Cant believe I have to answer these questions but here we go
- lego is a toy
- model plane that requires assembly is very likely a toy
- some drones a toy
if you meet a family with a baby or a toddler do not buy them a fucking toy, it is simple as that. it pollutes the planet and brings nothing good to anyone, not a child, not a parent and not you wasting money on stupid shit
As a parent I largely agree with this take. Most toys people buy my kids are essentially cheap plastic trash that won't last a season of interest but emotional toil to try and get rid of.
If you must get something outside of a donation to education savings, please either get a relevant book, something genuinely useful, or some kind of consumable. A pair of fun socks. A good a new backpack. Tickets to a sports game or a museum. A bag of snacks. A few sheets of stickers. New legitimate sports equipment (if they're into the sport and could actually use it). All of these are far better than some cheap plastic noise maker.
Do you want to expand on that?
for kids, only money for college/investment fund. nothing else, ever
I sure hope this was not your childhood
you hope my childhood was filled with endless stream of useless play-with-them-2-hours-then-get-the-next-one toys followed by phones and tablets when I was strong enough to hold them? very happy to report my childhood was not wasted that way
Maybe you might have been a little more pleasant if you had wasted a little more of your childhood.
doubt it
Any sort of goo or slime.
Anything that makes noise; squeaky toys, fart sound generators, lazer guns, etc
> The worst toy is one with many pieces that my kids dump on the ground and then play with for only 2 minutes.
One of my favourite toys was Mouse Trap. I never once actually played the game. Building it and setting it off once or twice was plenty.
I agree with some of the sentiment of this blog but I also think it’s discarding a perfectly valid side to toys and play.
Trivial Pursuit was like this too. Our family would chill in the den just randomly asking each other questions from the cards. I'm not sure we ever actually played it using the board game part.
I think so many 90s kids had this same experience. The Rube Goldberg trap was so much fun to build and play with, nobody bothered to even try and learn the game itself!
I never liked these sorts of construction toys, or legos. I'd rank any of my old action figures higher on the 3 dimensions. Sometimes some stuffed animals joined in the play. And of course as I got older, video games.
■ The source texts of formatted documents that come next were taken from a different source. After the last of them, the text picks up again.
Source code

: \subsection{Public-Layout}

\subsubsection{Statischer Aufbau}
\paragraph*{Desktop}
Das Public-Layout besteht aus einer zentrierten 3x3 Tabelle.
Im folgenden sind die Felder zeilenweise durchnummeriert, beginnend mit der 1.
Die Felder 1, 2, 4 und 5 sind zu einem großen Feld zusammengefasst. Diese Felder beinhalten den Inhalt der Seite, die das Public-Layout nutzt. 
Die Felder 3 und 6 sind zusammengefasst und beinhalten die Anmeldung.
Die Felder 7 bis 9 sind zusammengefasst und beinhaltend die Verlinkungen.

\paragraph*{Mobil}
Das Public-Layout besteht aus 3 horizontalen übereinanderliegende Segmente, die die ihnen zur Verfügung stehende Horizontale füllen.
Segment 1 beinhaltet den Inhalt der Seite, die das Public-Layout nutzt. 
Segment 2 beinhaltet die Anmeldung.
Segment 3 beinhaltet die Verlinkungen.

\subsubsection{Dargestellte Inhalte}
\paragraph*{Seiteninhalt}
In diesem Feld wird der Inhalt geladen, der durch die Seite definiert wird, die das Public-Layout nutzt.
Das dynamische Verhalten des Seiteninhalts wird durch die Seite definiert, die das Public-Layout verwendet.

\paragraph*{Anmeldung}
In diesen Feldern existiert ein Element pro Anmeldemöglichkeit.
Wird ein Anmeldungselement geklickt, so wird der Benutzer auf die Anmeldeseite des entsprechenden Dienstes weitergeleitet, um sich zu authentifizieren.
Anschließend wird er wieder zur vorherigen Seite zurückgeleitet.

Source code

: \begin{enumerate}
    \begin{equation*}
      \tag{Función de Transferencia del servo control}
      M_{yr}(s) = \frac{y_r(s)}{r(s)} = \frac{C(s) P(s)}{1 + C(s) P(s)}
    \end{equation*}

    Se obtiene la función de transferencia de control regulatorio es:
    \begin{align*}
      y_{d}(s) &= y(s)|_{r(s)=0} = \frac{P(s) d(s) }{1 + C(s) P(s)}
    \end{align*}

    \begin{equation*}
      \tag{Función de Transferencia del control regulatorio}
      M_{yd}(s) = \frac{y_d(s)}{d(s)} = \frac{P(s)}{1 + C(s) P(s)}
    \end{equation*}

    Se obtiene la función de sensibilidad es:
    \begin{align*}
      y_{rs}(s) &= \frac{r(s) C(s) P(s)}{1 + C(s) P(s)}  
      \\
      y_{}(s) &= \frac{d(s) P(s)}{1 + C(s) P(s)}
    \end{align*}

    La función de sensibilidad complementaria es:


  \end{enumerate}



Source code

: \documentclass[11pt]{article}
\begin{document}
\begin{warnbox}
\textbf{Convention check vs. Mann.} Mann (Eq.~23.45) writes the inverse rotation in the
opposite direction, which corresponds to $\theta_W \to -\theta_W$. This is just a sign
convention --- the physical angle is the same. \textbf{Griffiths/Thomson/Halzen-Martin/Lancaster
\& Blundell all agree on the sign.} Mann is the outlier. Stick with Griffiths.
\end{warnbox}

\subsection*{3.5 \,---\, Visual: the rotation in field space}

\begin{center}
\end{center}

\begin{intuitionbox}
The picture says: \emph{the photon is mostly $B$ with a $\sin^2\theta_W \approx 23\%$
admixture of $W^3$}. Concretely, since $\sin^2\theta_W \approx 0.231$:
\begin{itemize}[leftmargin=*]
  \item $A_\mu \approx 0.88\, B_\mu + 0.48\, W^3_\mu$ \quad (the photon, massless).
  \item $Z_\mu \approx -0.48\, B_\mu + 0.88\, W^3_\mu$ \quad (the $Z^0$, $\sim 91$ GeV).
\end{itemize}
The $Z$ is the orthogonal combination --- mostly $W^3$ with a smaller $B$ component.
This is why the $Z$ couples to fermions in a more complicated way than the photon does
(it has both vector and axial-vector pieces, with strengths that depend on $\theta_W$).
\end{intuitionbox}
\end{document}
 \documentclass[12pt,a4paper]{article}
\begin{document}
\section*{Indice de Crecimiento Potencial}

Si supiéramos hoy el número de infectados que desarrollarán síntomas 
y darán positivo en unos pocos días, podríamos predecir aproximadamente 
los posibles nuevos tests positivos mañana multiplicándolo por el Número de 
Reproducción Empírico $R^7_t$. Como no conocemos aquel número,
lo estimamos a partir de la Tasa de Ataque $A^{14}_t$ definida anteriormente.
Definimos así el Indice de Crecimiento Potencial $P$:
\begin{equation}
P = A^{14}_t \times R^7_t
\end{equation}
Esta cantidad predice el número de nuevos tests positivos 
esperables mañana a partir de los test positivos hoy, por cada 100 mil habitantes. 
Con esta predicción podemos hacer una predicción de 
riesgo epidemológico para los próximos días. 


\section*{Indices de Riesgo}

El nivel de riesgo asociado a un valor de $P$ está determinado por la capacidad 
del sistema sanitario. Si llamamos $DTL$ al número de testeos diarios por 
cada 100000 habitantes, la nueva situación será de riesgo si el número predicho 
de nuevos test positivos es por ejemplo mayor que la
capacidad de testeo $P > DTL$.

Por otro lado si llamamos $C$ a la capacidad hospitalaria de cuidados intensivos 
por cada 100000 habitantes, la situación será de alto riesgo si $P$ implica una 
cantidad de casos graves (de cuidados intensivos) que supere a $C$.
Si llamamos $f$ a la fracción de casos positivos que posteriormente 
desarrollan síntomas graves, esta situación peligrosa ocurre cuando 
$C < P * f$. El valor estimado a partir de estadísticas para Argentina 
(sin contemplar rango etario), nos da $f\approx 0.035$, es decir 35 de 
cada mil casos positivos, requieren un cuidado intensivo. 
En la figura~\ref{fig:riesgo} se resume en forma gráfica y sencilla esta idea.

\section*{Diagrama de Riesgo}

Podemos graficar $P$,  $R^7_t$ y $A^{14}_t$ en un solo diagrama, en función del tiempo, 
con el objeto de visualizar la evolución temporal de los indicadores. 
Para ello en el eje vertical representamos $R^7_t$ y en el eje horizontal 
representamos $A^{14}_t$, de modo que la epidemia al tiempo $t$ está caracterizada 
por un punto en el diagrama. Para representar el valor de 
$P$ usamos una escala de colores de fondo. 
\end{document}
When our kids were little we got them a wire bead rollercoaster, something like: https://www.ebay.com/itm/304637213979
It's one piece. Cleanup is picking it up and putting it where you want it. For playability, that thing kept each of our kids occupied for an unreasonable portion of their toddler-hood. We then passed it on to friends, and it did the same for their kids. They kept it, and gave it back to our kids when they had kids, and it's still delivering joy.
The best toys are the ones that your children love to play with. There isn't a formal method for finding it. The rule of thumb is don't buy noisy toys nor toys that have parts small enough to get lost under the car seats on first play.
I was expecting to see a tablet/phone in the top place: repeatability = 5, length of play = 5, clean up ease = 5.
I know it's bad to give a kid a tablet, but the scoring used in the article is that bad it didn't award any points for how good it is for a child...
Yeah, my husband told me after I published that I missed the iPad as as the clear #1.
The toy with the most longevity from my childhood were those cardboard bricks. Could be used for anything from forts, towers, hamster mazes, throwable weapons...
Not the quickest toy to clean up, but still fun since it's a building activity of its own, stacking them against a wall or something.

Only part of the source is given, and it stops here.